## BRIEF:
What is needed is a word-for-word copy of all the entries, minus the pictures.
==== DATA EXCERPTS ====
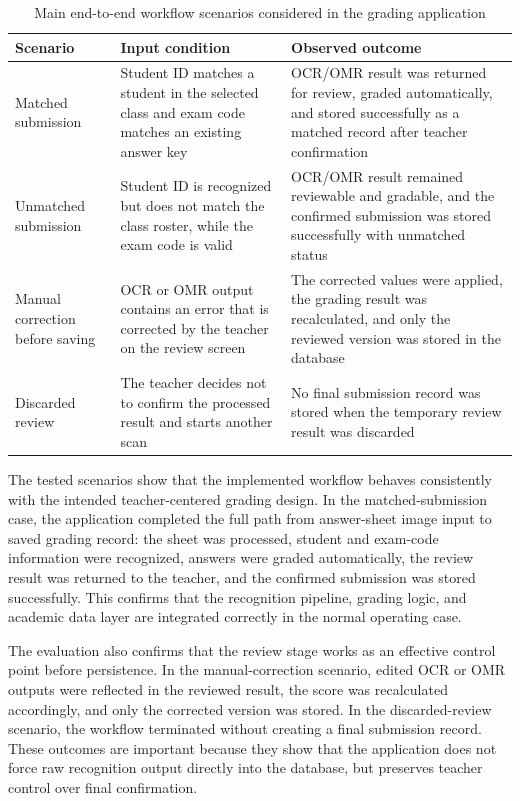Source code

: \documentclass[../Main.tex]{subfiles}
\begin{document}
\begin{table}[H]
\centering
\caption{Main end-to-end workflow scenarios considered in the grading application}
\label{table:end_to_end_workflow_scenarios}
\begin{tabular}{p{2.8cm}p{5.0cm}p{6.0cm}}
\hline
\textbf{Scenario} & \textbf{Input condition} & \textbf{Observed outcome} \\ \hline
Matched submission & Student ID matches a student in the selected class and exam code matches an existing answer key & OCR/OMR result was returned for review, graded automatically, and stored successfully as a matched record after teacher confirmation \\ \hline
Unmatched submission & Student ID is recognized but does not match the class roster, while the exam code is valid & OCR/OMR result remained reviewable and gradable, and the confirmed submission was stored successfully with unmatched status \\ \hline
Manual correction before saving & OCR or OMR output contains an error that is corrected by the teacher on the review screen & The corrected values were applied, the grading result was recalculated, and only the reviewed version was stored in the database \\ \hline
Discarded review & The teacher decides not to confirm the processed result and starts another scan & No final submission record was stored when the temporary review result was discarded \\ \hline
\end{tabular}
\end{table}

The tested scenarios show that the implemented workflow behaves consistently
with the intended teacher-centered grading design. In the matched-submission
case, the application completed the full path from answer-sheet image input to
saved grading record: the sheet was processed, student and exam-code
information were recognized, answers were graded automatically, the review
result was returned to the teacher, and the confirmed submission was stored
successfully. This confirms that the recognition pipeline, grading logic, and
academic data layer are integrated correctly in the normal operating case.

The evaluation also confirms that the review stage works as an effective
control point before persistence. In the manual-correction scenario, edited OCR
or OMR outputs were reflected in the reviewed result, the score was
recalculated accordingly, and only the corrected version was stored. In the
discarded-review scenario, the workflow terminated without creating a final
submission record. These outcomes are important because they show that the
application does not force raw recognition output directly into the database,
but preserves teacher control over final confirmation.
\end{document}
====
## OUTPUT BELOW:
Source code

: \documentclass[../Main.tex]{subfiles}
\begin{document}
\begin{table}[H]
\centering
\caption{Main end-to-end workflow scenarios considered in the grading application}
\label{table:end_to_end_workflow_scenarios}
\begin{tabular}{p{2.8cm}p{5.0cm}p{6.0cm}}
\hline
\textbf{Scenario} & \textbf{Input condition} & \textbf{Observed outcome} \\ \hline
Matched submission & Student ID matches a student in the selected class and exam code matches an existing answer key & OCR/OMR result was returned for review, graded automatically, and stored successfully as a matched record after teacher confirmation \\ \hline
Unmatched submission & Student ID is recognized but does not match the class roster, while the exam code is valid & OCR/OMR result remained reviewable and gradable, and the confirmed submission was stored successfully with unmatched status \\ \hline
Manual correction before saving & OCR or OMR output contains an error that is corrected by the teacher on the review screen & The corrected values were applied, the grading result was recalculated, and only the reviewed version was stored in the database \\ \hline
Discarded review & The teacher decides not to confirm the processed result and starts another scan & No final submission record was stored when the temporary review result was discarded \\ \hline
\end{tabular}
\end{table}

The tested scenarios show that the implemented workflow behaves consistently
with the intended teacher-centered grading design. In the matched-submission
case, the application completed the full path from answer-sheet image input to
saved grading record: the sheet was processed, student and exam-code
information were recognized, answers were graded automatically, the review
result was returned to the teacher, and the confirmed submission was stored
successfully. This confirms that the recognition pipeline, grading logic, and
academic data layer are integrated correctly in the normal operating case.

The evaluation also confirms that the review stage works as an effective
control point before persistence. In the manual-correction scenario, edited OCR
or OMR outputs were reflected in the reviewed result, the score was
recalculated accordingly, and only the corrected version was stored. In the
discarded-review scenario, the workflow terminated without creating a final
submission record. These outcomes are important because they show that the
application does not force raw recognition output directly into the database,
but preserves teacher control over final confirmation.
\end{document}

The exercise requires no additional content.